• _Brief_
This calls for a verbatim copy of all the data, with no images carried over.

[Dataset entries]
------------------------

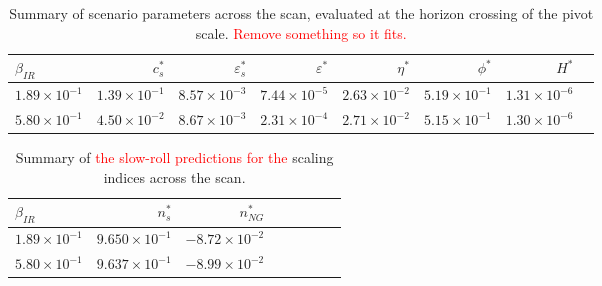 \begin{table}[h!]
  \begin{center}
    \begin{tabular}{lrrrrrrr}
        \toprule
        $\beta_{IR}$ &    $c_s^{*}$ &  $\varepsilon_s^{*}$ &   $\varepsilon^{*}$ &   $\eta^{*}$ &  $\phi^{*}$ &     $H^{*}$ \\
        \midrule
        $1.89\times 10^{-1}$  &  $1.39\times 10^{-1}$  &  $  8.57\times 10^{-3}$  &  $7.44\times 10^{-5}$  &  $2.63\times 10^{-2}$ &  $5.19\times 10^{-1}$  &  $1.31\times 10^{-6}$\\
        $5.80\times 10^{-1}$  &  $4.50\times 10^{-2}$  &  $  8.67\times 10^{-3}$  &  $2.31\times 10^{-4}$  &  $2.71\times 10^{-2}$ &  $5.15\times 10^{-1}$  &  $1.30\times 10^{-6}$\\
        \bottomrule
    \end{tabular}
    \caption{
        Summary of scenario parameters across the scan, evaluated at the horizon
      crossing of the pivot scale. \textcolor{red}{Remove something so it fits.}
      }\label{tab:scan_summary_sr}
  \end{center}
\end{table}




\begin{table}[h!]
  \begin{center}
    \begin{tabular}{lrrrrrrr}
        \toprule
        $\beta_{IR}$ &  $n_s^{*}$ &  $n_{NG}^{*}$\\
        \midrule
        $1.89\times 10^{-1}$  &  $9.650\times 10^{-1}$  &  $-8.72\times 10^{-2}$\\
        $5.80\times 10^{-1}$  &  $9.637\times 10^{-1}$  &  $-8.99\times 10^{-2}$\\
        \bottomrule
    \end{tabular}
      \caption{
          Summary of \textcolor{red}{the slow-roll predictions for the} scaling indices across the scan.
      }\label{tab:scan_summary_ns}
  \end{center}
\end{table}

------------------------

• _Output of the exercise_
 \begin{table}[h!]
  \begin{center}
    \begin{tabular}{lrrrrrrr}
        \toprule
        $\beta_{IR}$ &    $c_s^{*}$ &  $\varepsilon_s^{*}$ &   $\varepsilon^{*}$ &   $\eta^{*}$ &  $\phi^{*}$ &     $H^{*}$ \\
        \midrule
        $1.89\times 10^{-1}$  &  $1.39\times 10^{-1}$  &  $  8.57\times 10^{-3}$  &  $7.44\times 10^{-5}$  &  $2.63\times 10^{-2}$ &  $5.19\times 10^{-1}$  &  $1.31\times 10^{-6}$\\
        $5.80\times 10^{-1}$  &  $4.50\times 10^{-2}$  &  $  8.67\times 10^{-3}$  &  $2.31\times 10^{-4}$  &  $2.71\times 10^{-2}$ &  $5.15\times 10^{-1}$  &  $1.30\times 10^{-6}$\\
        \bottomrule
    \end{tabular}
    \caption{
        Summary of scenario parameters across the scan, evaluated at the horizon
      crossing of the pivot scale. \textcolor{red}{Remove something so it fits.}
      }\label{tab:scan_summary_sr}
  \end{center}
\end{table}




\begin{table}[h!]
  \begin{center}
    \begin{tabular}{lrrrrrrr}
        \toprule
        $\beta_{IR}$ &  $n_s^{*}$ &  $n_{NG}^{*}$\\
        \midrule
        $1.89\times 10^{-1}$  &  $9.650\times 10^{-1}$  &  $-8.72\times 10^{-2}$\\
        $5.80\times 10^{-1}$  &  $9.637\times 10^{-1}$  &  $-8.99\times 10^{-2}$\\
        \bottomrule
    \end{tabular}
      \caption{
          Summary of \textcolor{red}{the slow-roll predictions for the} scaling indices across the scan.
      }\label{tab:scan_summary_ns}
  \end{center}
\end{table}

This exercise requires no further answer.